### Assigned task:
Identify each line below containing the string "tests" and copy it.
Supplied material START
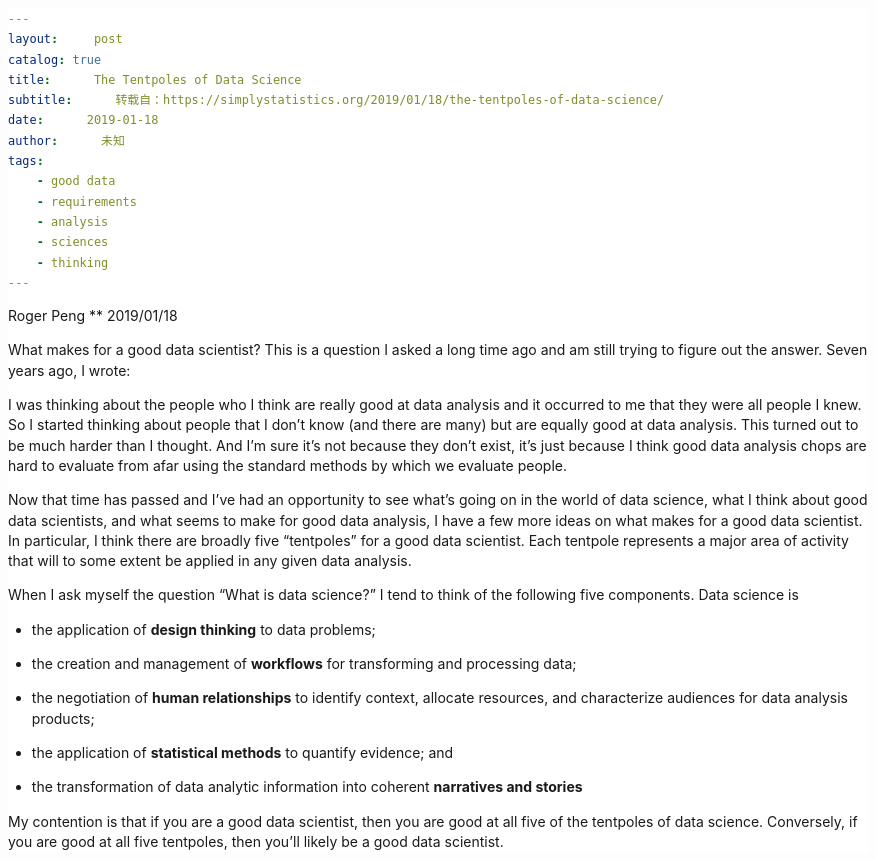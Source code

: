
 ```yaml
---
layout:     post
catalog: true
title:      The Tentpoles of Data Science
subtitle:      转载自：https://simplystatistics.org/2019/01/18/the-tentpoles-of-data-science/
date:      2019-01-18
author:      未知
tags:
    - good data
    - requirements
    - analysis
    - sciences
    - thinking
---
```



Roger Peng
**
2019/01/18


What makes for a good data scientist? This is a question I asked a long time ago and am still trying to figure out the answer. Seven years ago, I wrote:

> 
I was thinking about the people who I think are really good at data analysis and it occurred to me that they were all people I knew. So I started thinking about people that I don’t know (and there are many) but are equally good at data analysis. This turned out to be much harder than I thought. And I’m sure it’s not because they don’t exist, it’s just because I think good data analysis chops are hard to evaluate from afar using the standard methods by which we evaluate people.


Now that time has passed and I’ve had an opportunity to see what’s going on in the world of data science, what I think about good data scientists, and what seems to make for good data analysis, I have a few more ideas on what makes for a good data scientist. In particular, I think there are broadly five “tentpoles” for a good data scientist. Each tentpole represents a major area of activity that will to some extent be applied in any given data analysis.

When I ask myself the question “What is data science?” I tend to think of the following five components. Data science is

- the application of **design thinking** to data problems;

- the creation and management of **workflows** for transforming and processing data;

- the negotiation of **human relationships** to identify context, allocate resources, and characterize audiences for data analysis products;

- the application of **statistical methods** to quantify evidence; and

- the transformation of data analytic information into coherent **narratives and stories**


My contention is that if you are a good data scientist, then you are good at all five of the tentpoles of data science. Conversely, if you are good at all five tentpoles, then you’ll likely be a good data scientist.

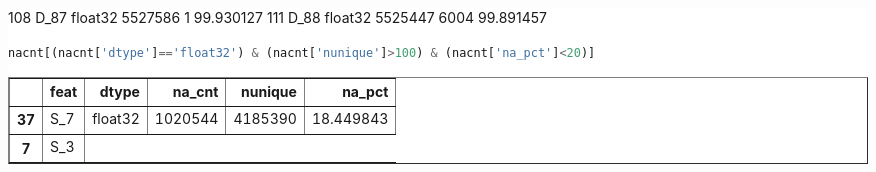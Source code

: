   <tbody>
    <tr>
      <th>108</th>
      <td>D_87</td>
      <td>float32</td>
      <td>5527586</td>
      <td>1</td>
      <td>99.930127</td>
    </tr>
    <tr>
      <th>111</th>
      <td>D_88</td>
      <td>float32</td>
      <td>5525447</td>
      <td>6004</td>
      <td>99.891457</td>
    </tr>
  </tbody>
</table>
</div>




```python
nacnt[(nacnt['dtype']=='float32') & (nacnt['nunique']>100) & (nacnt['na_pct']<20)]
```




<div>
<style scoped>
    .dataframe tbody tr th:only-of-type {
        vertical-align: middle;
    }

    .dataframe tbody tr th {
        vertical-align: top;
    }

    .dataframe thead th {
        text-align: right;
    }
</style>
<table border="1" class="dataframe">
  <thead>
    <tr style="text-align: right;">
      <th></th>
      <th>feat</th>
      <th>dtype</th>
      <th>na_cnt</th>
      <th>nunique</th>
      <th>na_pct</th>
    </tr>
  </thead>
  <tbody>
    <tr>
      <th>37</th>
      <td>S_7</td>
      <td>float32</td>
      <td>1020544</td>
      <td>4185390</td>
      <td>18.449843</td>
    </tr>
    <tr>
      <th>7</th>
      <td>S_3</td>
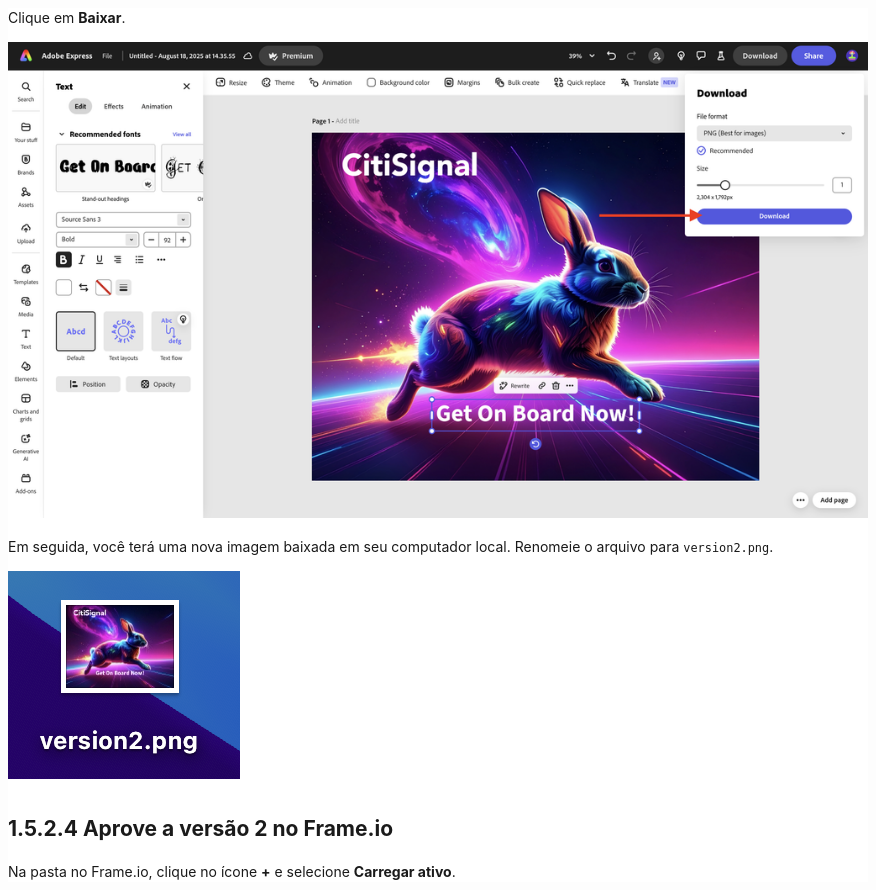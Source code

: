 Clique em **Baixar**.

![WF](./images/frameioasset6.png)

Em seguida, você terá uma nova imagem baixada em seu computador local. Renomeie o arquivo para `version2.png`.

![WF](./images/frameioasset7.png)

## 1.5.2.4 Aprove a versão 2 no Frame.io

Na pasta no Frame.io, clique no ícone **+** e selecione **Carregar ativo**.

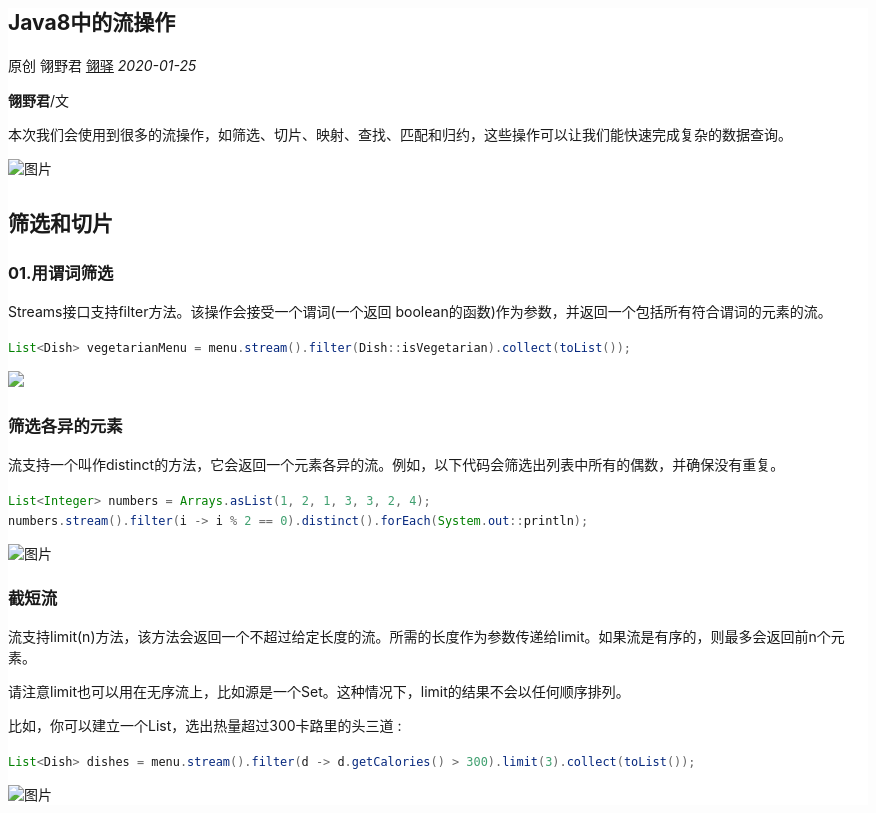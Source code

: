 ## Java8中的流操作

原创 翎野君  [翎驿](http://www.cnblogs.com/lingyejun) *2020-01-25*

**翎野君**/文





本次我们会使用到很多的流操作，如筛选、切片、映射、查找、匹配和归约，这些操作可以让我们能快速完成复杂的数据查询。



![图片](https://img-blog.csdnimg.cn/img_convert/4cea12b930d5aa90d75dba2b6046fdd5.png)

## 筛选和切片



### 01.用谓词筛选

Streams接口支持filter方法。该操作会接受一个谓词(一个返回 boolean的函数)作为参数，并返回一个包括所有符合谓词的元素的流。


```java
List<Dish> vegetarianMenu = menu.stream().filter(Dish::isVegetarian).collect(toList());
```

![](https://img-blog.csdnimg.cn/20210216181833823.png)


### 筛选各异的元素

流支持一个叫作distinct的方法，它会返回一个元素各异的流。例如，以下代码会筛选出列表中所有的偶数，并确保没有重复。



```java
List<Integer> numbers = Arrays.asList(1, 2, 1, 3, 3, 2, 4);
numbers.stream().filter(i -> i % 2 == 0).distinct().forEach(System.out::println);
```

![图片](https://img-blog.csdnimg.cn/img_convert/c669dce8474451d85ce90fc05dff56e4.png)

### 截短流

流支持limit(n)方法，该方法会返回一个不超过给定长度的流。所需的长度作为参数传递给limit。如果流是有序的，则最多会返回前n个元素。

请注意limit也可以用在无序流上，比如源是一个Set。这种情况下，limit的结果不会以任何顺序排列。

比如，你可以建立一个List，选出热量超过300卡路里的头三道 :



```java
List<Dish> dishes = menu.stream().filter(d -> d.getCalories() > 300).limit(3).collect(toList());
```

![图片](https://img-blog.csdnimg.cn/img_convert/df3068b705b418531bb1230024b4bc51.png)
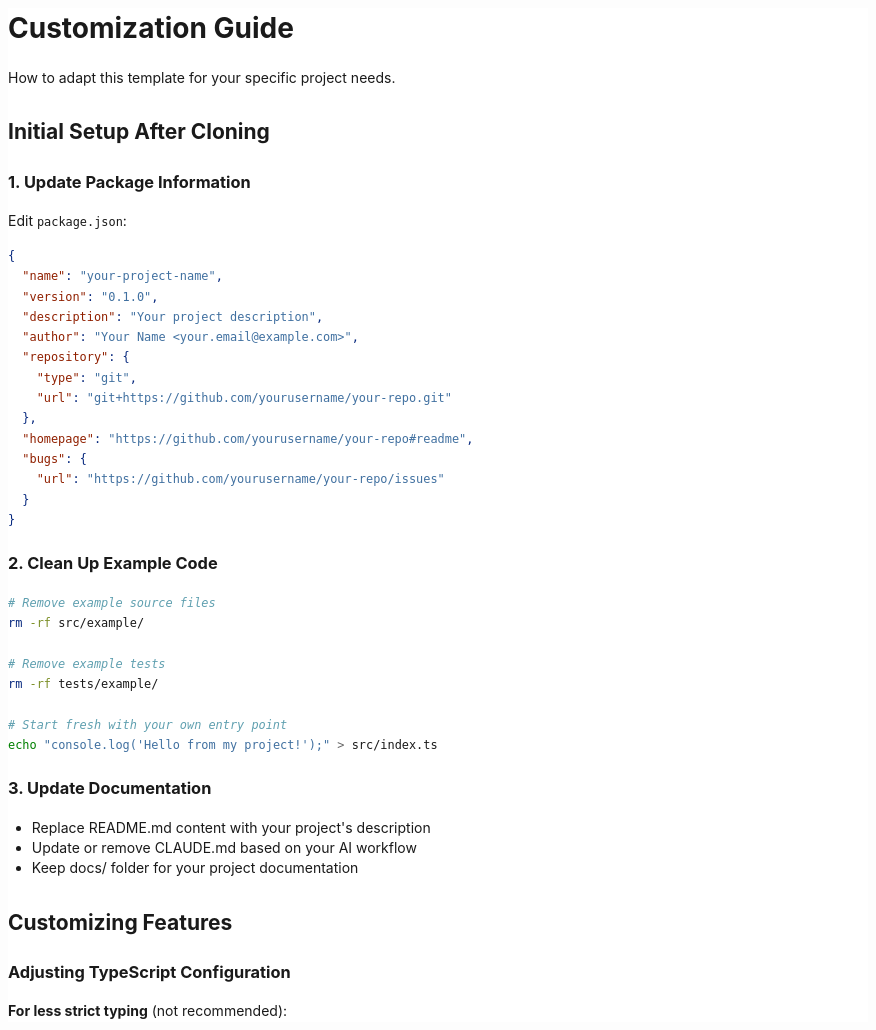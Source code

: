 # Customization Guide

How to adapt this template for your specific project needs.

## Initial Setup After Cloning

### 1. Update Package Information

Edit `package.json`:

```json
{
  "name": "your-project-name",
  "version": "0.1.0",
  "description": "Your project description",
  "author": "Your Name <your.email@example.com>",
  "repository": {
    "type": "git",
    "url": "git+https://github.com/yourusername/your-repo.git"
  },
  "homepage": "https://github.com/yourusername/your-repo#readme",
  "bugs": {
    "url": "https://github.com/yourusername/your-repo/issues"
  }
}
```

### 2. Clean Up Example Code

```bash
# Remove example source files
rm -rf src/example/

# Remove example tests
rm -rf tests/example/

# Start fresh with your own entry point
echo "console.log('Hello from my project!');" > src/index.ts
```

### 3. Update Documentation

- Replace README.md content with your project's description
- Update or remove CLAUDE.md based on your AI workflow
- Keep docs/ folder for your project documentation

## Customizing Features

### Adjusting TypeScript Configuration

**For less strict typing** (not recommended):
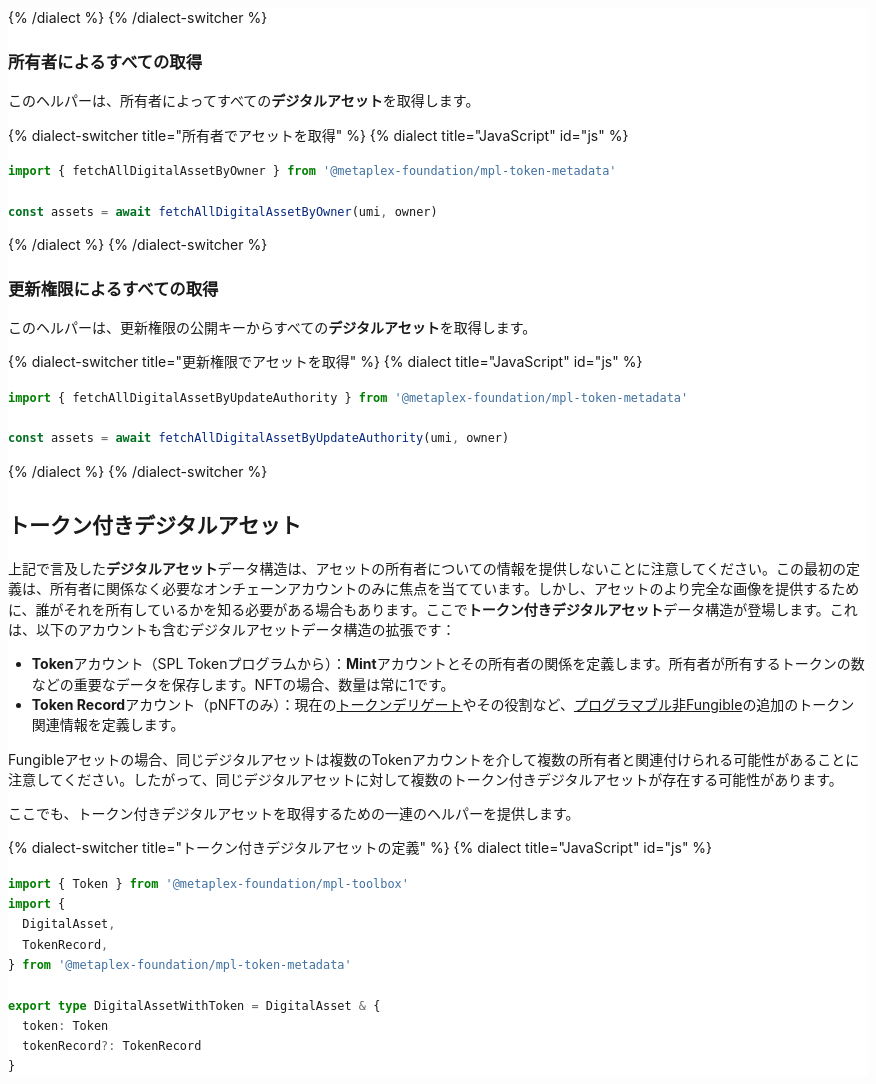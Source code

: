 {% /dialect %}
{% /dialect-switcher %}

### 所有者によるすべての取得

このヘルパーは、所有者によってすべての**デジタルアセット**を取得します。

{% dialect-switcher title="所有者でアセットを取得" %}
{% dialect title="JavaScript" id="js" %}

```ts
import { fetchAllDigitalAssetByOwner } from '@metaplex-foundation/mpl-token-metadata'

const assets = await fetchAllDigitalAssetByOwner(umi, owner)
```

{% /dialect %}
{% /dialect-switcher %}

### 更新権限によるすべての取得

このヘルパーは、更新権限の公開キーからすべての**デジタルアセット**を取得します。

{% dialect-switcher title="更新権限でアセットを取得" %}
{% dialect title="JavaScript" id="js" %}

```ts
import { fetchAllDigitalAssetByUpdateAuthority } from '@metaplex-foundation/mpl-token-metadata'

const assets = await fetchAllDigitalAssetByUpdateAuthority(umi, owner)
```

{% /dialect %}
{% /dialect-switcher %}

## トークン付きデジタルアセット

上記で言及した**デジタルアセット**データ構造は、アセットの所有者についての情報を提供しないことに注意してください。この最初の定義は、所有者に関係なく必要なオンチェーンアカウントのみに焦点を当てています。しかし、アセットのより完全な画像を提供するために、誰がそれを所有しているかを知る必要がある場合もあります。ここで**トークン付きデジタルアセット**データ構造が登場します。これは、以下のアカウントも含むデジタルアセットデータ構造の拡張です：

- **Token**アカウント（SPL Tokenプログラムから）：**Mint**アカウントとその所有者の関係を定義します。所有者が所有するトークンの数などの重要なデータを保存します。NFTの場合、数量は常に1です。
- **Token Record**アカウント（pNFTのみ）：現在の[トークンデリゲート](/jp/token-metadata/delegates#token-delegates)やその役割など、[プログラマブル非Fungible](/jp/token-metadata/pnfts)の追加のトークン関連情報を定義します。

Fungibleアセットの場合、同じデジタルアセットは複数のTokenアカウントを介して複数の所有者と関連付けられる可能性があることに注意してください。したがって、同じデジタルアセットに対して複数のトークン付きデジタルアセットが存在する可能性があります。

ここでも、トークン付きデジタルアセットを取得するための一連のヘルパーを提供します。

{% dialect-switcher title="トークン付きデジタルアセットの定義" %}
{% dialect title="JavaScript" id="js" %}

```ts
import { Token } from '@metaplex-foundation/mpl-toolbox'
import {
  DigitalAsset,
  TokenRecord,
} from '@metaplex-foundation/mpl-token-metadata'

export type DigitalAssetWithToken = DigitalAsset & {
  token: Token
  tokenRecord?: TokenRecord
}
```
Supplied material END
### Output of the exercise:
# Remove example tests
rm -rf tests/example/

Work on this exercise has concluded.